上級編・・・・・・・・・・・・・・・・・・・・・・・・・・・・・・・

◆Travel : Phu Quoc Island, VIETNAM
今週号のTravelのコーナーでは、ベトナムとカンボジアの国境近くにあるフーコック島を訪ねます。かつては流刑地だったそうですが、今では欧州などからの観光客を引きつけるリゾート地に生まれ変わりました。旅の筆者は今回、ビーチなどの雑踏を避けて、丘の上の宿を拠点に執筆活動に励みます。美しい夕日を堪能した後、夕食をとるために街に出かけ、安価でおいしいローカルフードを楽しむのです。また、筆者はアジア料理に欠かせない魚醬(ぎょしょう)の工場も訪ねます。エスニックな魅力あふれる写真の数々と合わせて、旅行記をお楽しみください。

◇News: 前嶋和弘のGlobal beat ニュースを読み解く
国際ニュースを解説する連載です。上智大学総合グローバル学部の前嶋和弘教授(米国政治)が、世界で話題になっているニュースを外国通信社の配信記事から抜粋して英語の表現や単語を解説し、ニュースの背景も読み解きます。頻出する単語や表現が学べるだけでなく、単発の報道だけではわかりにくいニュースも深く理解できるようになるはずです。今回は、米国の死刑制度について解説します。ローマ・カトリック教会のフランシスコ法王が「死刑はいかなる場合でも容認できない」とする方針を打ち出したことで、死刑を存続させている米国にどう影響するかが注目されています。米国では死刑についても州ごとに対応が分かれており、こうした制度をおさらいするとともに、死刑をめぐる近年の動きについても説明します。

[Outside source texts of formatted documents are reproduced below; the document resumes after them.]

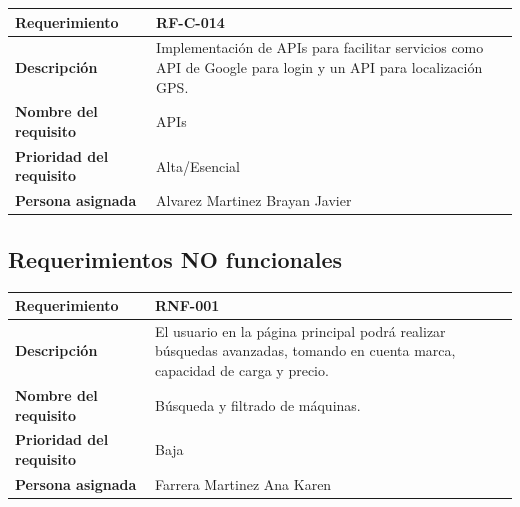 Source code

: \documentclass{article}
\begin{document}
\begin{center}
\begin{tabular}{|p{3cm}|p{9cm}|}
\hline
\textbf{Requerimiento} & RF-C-014 \\
\hline
\textbf{Descripción} & Implementación de APIs para facilitar servicios como API de Google para login y un API para localización GPS. \\
\hline
\textbf{Nombre del requisito} & APIs \\
\hline
\textbf{Prioridad del requisito} & Alta/Esencial \\
\hline
\textbf{Persona asignada} & Alvarez Martinez Brayan Javier \\
\hline
\end{tabular}
\end{center}

\subsection{Requerimientos NO funcionales}
\begin{center}
\begin{tabular}{|p{3cm}|p{9cm}|}
\hline
\textbf{Requerimiento} & RNF-001 \\
\hline
\textbf{Descripción} & El usuario en la página principal podrá realizar búsquedas avanzadas, tomando en cuenta marca, capacidad de carga y precio. \\
\hline
\textbf{Nombre del requisito} & Búsqueda y filtrado de máquinas. \\
\hline
\textbf{Prioridad del requisito} & Baja \\
\hline
\textbf{Persona asignada} & Farrera Martinez Ana Karen \\
\hline
\end{tabular}
\end{center}
\end{document}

◆Weekly Picks  落ちた偶像 ゴーン日産前会長の逮捕
フィーチャーストーリーや、ニュースを深く掘り下げた解説を紹介するコーナーです。今回は、世界に衝撃を与えた日産自動車のカルロス・ゴーン前会長の逮捕について、海外からの視点も読んでみましょう。AFP通信の記事は識者の見方などを紹介。ビジネスの手法などでゴーン前会長が日本人社員と摩擦を生んでいた、などと分析しています。また今回の逮捕劇で、日本企業が外国人経営者を招くのに消極的になるのでは、といった懸念の声も拾っています。
週刊英和新聞 Asahi Weekly (朝日ウイークリー)

2018/11/25号

This Week
On the Cover

剛腕経営者、急転の失脚 ゴーン日産会長を逮捕

11月25日号の表紙は、カリスマ経営者としてその名をとどろかせながら、東京地検特捜部に突然逮捕されることになった日産自動車のカルロス・ゴーン会長です。ゴーン会長は自らの報酬を有価証券報告書に少なく記載した金融商品取引法違反の疑いがもたれています。内部通報を受けた日産が不正行為について内部調査を続け、検察当局に情報提供をしていたといいます。厳しい経営状況にあった日産で、「コストカッター」と呼ばれる手腕で業績のV字回復を果たし、長年にわたってトップに君臨したゴーン会長が、なぜ疑惑の渦中に立つことになったのか、真相解明が待たれます。写真は昨年、パリであった記者会見からの一コマです。ゴーン会長逮捕は初級ニュースのページでも扱っています。


◇今週の注目記事 ================

◆Movies 最新映画の解説とシナリオ対訳
今回紹介する作品は、英国の文豪チャールズ・ディケンズの名作「クリスマス・キャロル」の誕生秘話を描いた「Merry Christmas!~ロンドンに奇跡を起こした男」です。舞台は19世紀。すでに作家としての名声を得ていたディケンズですが、失敗作が続いて借金に追われる日々です。金策のために執筆に励むのですが、墓地で出会った偏屈そうな老人やメイドの語る精霊話から着想を得て、人々の心にクリスマス精神を呼び起こす作品を書き上げます。当時の英国では、クリスマスを祝う習慣がすでにすたれかけていたと言いますが、この「クリスマス・キャロル」こそが、現代につながる慈愛の心に満ちたクリスマスの姿を築き上げたとも言えそうです。ディケンズと父親の確執を絡めつつも、ファンタジー風な仕立てとなっているこの映画を、英語の脚本と対訳でお楽しみください。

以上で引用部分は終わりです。